One barrier to international trade is a tariff. A tariff is a tax that is imposed by a government on imported or exported goods. They are also known as customs duties.
Types of Tariffs
Tariffs can be classified based on what is being taxed:
- Import tariffs: Taxes on goods that are imported into a country. They are more common than export tariffs.
- Export tariffs:Taxes on goods that are leaving a country. This may be done to raise tariff revenue or to restrict world supply of a good.
Tariffs may also be classified by their purpose:
- Protective tariffs: Tariffs levied in order to reduce foreign imports of a product and to protect domestic industries.
- Revenue tariffs: Tariffs levied in order to raise revenue for the government.
Tariffs can also be classified on how the duty amount is valued:
- Specific tariffs: Tariffs that levy a flat rate on each item that is imported. For example, a specific tariff would be a fixed $1,000 duty on every car that is imported into a country, regardless of how much the car costs.
- Ad valorem tariffs: Tariffs based on a percentage of the value of each item. For example, an ad valorem tariff would be a 20% tax on the value of every car imported into a country.
- Compound tariffs: Tariffs that are a combination of specific tariffs and ad valorem tariffs. For example, a compound tariff might consist of a fixed $100 duty plus 10% of the value of every imported car.

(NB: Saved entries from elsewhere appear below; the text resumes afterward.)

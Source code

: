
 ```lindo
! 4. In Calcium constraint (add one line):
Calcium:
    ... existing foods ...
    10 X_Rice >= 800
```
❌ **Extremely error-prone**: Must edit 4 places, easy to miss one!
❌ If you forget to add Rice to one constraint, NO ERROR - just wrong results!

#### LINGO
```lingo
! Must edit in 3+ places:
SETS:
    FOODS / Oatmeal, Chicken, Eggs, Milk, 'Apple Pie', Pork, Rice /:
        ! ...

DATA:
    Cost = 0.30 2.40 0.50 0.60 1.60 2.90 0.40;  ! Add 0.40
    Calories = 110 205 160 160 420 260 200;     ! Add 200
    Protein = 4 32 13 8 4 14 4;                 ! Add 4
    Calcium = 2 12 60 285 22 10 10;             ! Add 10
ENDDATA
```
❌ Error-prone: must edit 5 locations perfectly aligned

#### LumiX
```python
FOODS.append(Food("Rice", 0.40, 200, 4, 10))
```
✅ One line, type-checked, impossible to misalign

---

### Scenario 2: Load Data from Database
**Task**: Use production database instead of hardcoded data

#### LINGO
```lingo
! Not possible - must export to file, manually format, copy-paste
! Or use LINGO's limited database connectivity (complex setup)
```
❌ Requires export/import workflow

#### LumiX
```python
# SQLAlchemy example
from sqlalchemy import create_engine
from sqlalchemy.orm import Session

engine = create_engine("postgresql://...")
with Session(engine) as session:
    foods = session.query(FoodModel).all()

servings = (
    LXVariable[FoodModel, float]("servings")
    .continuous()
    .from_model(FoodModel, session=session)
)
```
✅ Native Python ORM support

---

Consequences of Levying a Tariff
To see the effects of levying an import tariff, consider the example shown in . Assume that there is an import tax levied on a good in a domestic country, Home. The domestic supply of the good is represented by the diagonal supply curve, and world supply is perfectly elastic and represented by the horizontal line at Pw. Before a tariff is levied, the domestic price is at Pw, and the quantity demanded is at D (with quantity S provided domestically, and quantity D-S imported).
Effects of a Tariff
When a tariff is levied on imported goods, the domestic price of the good rises. This benefits domestic producers by increasing producer surplus, but domestic consumers see a small consumer surplus.
When the tariff is imposed, the domestic price of the good rises to Pt. Now, more of the good is provided domestically; instead of producing S, it now produces S*. Imports of the good fall, from the quantity D-S to the new quantity D*-S*. With the higher prices, domestic producers experience a gain in producer surplus (shown as area A). In contrast, because of the higher prices, domestic consumers experience a loss in consumer surplus; consumer surplus shrinks from the area above Pw to the area above Pt (it shrinks by the areas A, B, C, and D).

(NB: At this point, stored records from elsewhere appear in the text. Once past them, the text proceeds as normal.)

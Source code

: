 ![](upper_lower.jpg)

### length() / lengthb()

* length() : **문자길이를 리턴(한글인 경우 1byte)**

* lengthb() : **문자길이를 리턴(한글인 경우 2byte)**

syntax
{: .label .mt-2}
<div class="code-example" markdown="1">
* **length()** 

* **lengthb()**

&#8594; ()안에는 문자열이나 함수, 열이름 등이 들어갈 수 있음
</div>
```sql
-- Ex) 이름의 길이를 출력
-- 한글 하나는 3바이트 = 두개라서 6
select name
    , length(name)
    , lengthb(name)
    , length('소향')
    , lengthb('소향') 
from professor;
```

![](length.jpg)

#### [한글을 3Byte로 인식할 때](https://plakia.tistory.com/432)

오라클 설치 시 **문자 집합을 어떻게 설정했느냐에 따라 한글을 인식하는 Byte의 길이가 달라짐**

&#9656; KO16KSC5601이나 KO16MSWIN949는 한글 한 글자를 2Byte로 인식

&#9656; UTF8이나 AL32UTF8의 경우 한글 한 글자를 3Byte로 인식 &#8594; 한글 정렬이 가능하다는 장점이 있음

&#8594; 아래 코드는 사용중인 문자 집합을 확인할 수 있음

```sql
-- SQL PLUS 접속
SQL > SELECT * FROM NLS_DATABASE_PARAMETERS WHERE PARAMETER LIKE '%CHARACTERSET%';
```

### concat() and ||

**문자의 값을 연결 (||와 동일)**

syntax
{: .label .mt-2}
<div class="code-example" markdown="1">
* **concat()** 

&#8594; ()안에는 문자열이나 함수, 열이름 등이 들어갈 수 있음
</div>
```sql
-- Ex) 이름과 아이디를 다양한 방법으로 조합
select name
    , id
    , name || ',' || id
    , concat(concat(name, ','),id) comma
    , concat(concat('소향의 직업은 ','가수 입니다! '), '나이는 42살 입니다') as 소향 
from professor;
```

Because the tariff is a tax, the government gains some revenue. The government charges a tariff amount of Pt-Pw on every imported good. The amount of revenue is equal to the tariff amount times the number of imported goods, or (Pt-Pw)(D*-S*). This results in a governmental gain of area C.
In this example, domestic producers and the government both gain from the import tariff, and domestic consumers lose. However, if the world price is higher than the domestic price, a tariff will not change the price or quantity consumed of a good.